Craic and Tracks : Vous vous êtes rencontrées au Trinity College à Dublin. J’ai cru comprendre que c’est Morgan qui a fait le premier pas…

Morgan : Oui, c’est vrai. Nous chantions au sein du Trinity Orchestra (en même temps qu’un certain Hozier, ndlr). Comme je ne connaissais personne, j’étais dans mon coin à tricoter pour passer le temps (rires). ça l’a intrigué, je suppose, et elle est venue vers moi, très gentiment. Je l’ai entendue jouer de la harpe et je n’avais jamais rien entendu de pareil. Je lui ai écrit un e-mail, décousu et très long, pour qu’on se voit  autour d’un café. Gemma, qui était en route pour Belfast, a mis trois jours à me répondre à cause d’une coupure de téléphone ! Je pensais qu’elle n’était pas intéressée. On s’est vues finalement et après dix minutes de conversation, on était déjà en train de réfléchir à un nom pour notre duo. Depuis, on n’a pas passé une journée l’une sans l’autre.

Gemma : quand on a décidé de former le duo, on était dans une période un peu compliquée. On venait de finir nos études et on se demandait ce qu’on allait bien pouvoir faire de nos vies. Pour moi, faire de la musique était une évidence, mais c’était un passage un peu « freaky ».   

– Comment travaillez-vous ensemble ? Morgan s’occupent des textes, Gemma, de la musique ?
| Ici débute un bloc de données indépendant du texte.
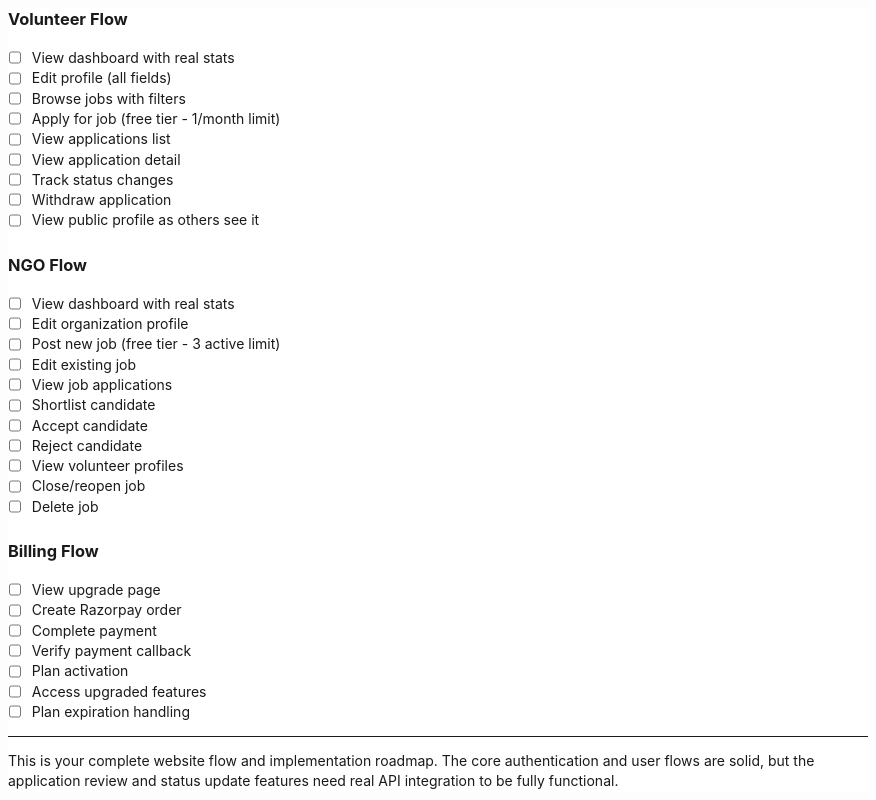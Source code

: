 ### Volunteer Flow
- [ ] View dashboard with real stats
- [ ] Edit profile (all fields)
- [ ] Browse jobs with filters
- [ ] Apply for job (free tier - 1/month limit)
- [ ] View applications list
- [ ] View application detail
- [ ] Track status changes
- [ ] Withdraw application
- [ ] View public profile as others see it

### NGO Flow
- [ ] View dashboard with real stats
- [ ] Edit organization profile
- [ ] Post new job (free tier - 3 active limit)
- [ ] Edit existing job
- [ ] View job applications
- [ ] Shortlist candidate
- [ ] Accept candidate
- [ ] Reject candidate
- [ ] View volunteer profiles
- [ ] Close/reopen job
- [ ] Delete job

### Billing Flow
- [ ] View upgrade page
- [ ] Create Razorpay order
- [ ] Complete payment
- [ ] Verify payment callback
- [ ] Plan activation
- [ ] Access upgraded features
- [ ] Plan expiration handling

---

This is your complete website flow and implementation roadmap. The core authentication and user flows are solid, but the application review and status update features need real API integration to be fully functional.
Gemma : c’est à peu près ça. Morgan vient avec ses idées de paroles, ou des textes déjà prêts et avec des mélodies en tête. On a chacun nos forces mais on essaie de travailler ensemble dès le début de la construction de la chanson.
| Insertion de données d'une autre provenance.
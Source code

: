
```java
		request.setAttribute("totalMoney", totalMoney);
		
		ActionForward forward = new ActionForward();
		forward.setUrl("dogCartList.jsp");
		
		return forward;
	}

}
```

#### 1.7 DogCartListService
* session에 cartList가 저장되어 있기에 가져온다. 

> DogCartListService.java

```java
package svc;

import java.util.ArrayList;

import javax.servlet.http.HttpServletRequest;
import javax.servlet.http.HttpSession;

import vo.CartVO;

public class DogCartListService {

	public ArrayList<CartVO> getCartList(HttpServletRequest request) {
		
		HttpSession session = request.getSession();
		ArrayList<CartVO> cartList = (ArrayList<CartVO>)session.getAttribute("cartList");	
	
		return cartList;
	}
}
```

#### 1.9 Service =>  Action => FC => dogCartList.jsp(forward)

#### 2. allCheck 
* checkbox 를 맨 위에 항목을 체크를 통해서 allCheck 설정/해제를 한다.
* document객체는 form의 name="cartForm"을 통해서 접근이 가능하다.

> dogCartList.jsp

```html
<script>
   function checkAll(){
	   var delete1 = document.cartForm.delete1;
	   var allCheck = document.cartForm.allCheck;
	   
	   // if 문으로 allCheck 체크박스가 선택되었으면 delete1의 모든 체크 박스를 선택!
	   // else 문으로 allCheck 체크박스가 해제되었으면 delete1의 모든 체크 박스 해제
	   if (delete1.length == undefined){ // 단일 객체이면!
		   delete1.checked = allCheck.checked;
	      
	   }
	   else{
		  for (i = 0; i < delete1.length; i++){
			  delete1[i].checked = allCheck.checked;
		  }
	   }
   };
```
– D’où vient ce terme d’ « atmosfolk », que vous avez inventé pour définir votre musique?

Morgan : Alex Ryan, notre producteur, a été le premier à utiliser ce mot…

Gemma : je crois qu’il plaisantait à ce moment-là.

Morgan : je ne sais pas s’il l’a inventé ou si cela existait avant. Il nous a dit que « Atmosfolk » collait bien à notre musique. On a dû en parler une fois dans une interview et depuis cela revient tout le temps. Si les gens pensent que cela définit ce que l’on fait, tant mieux, ça nous va parfaitement.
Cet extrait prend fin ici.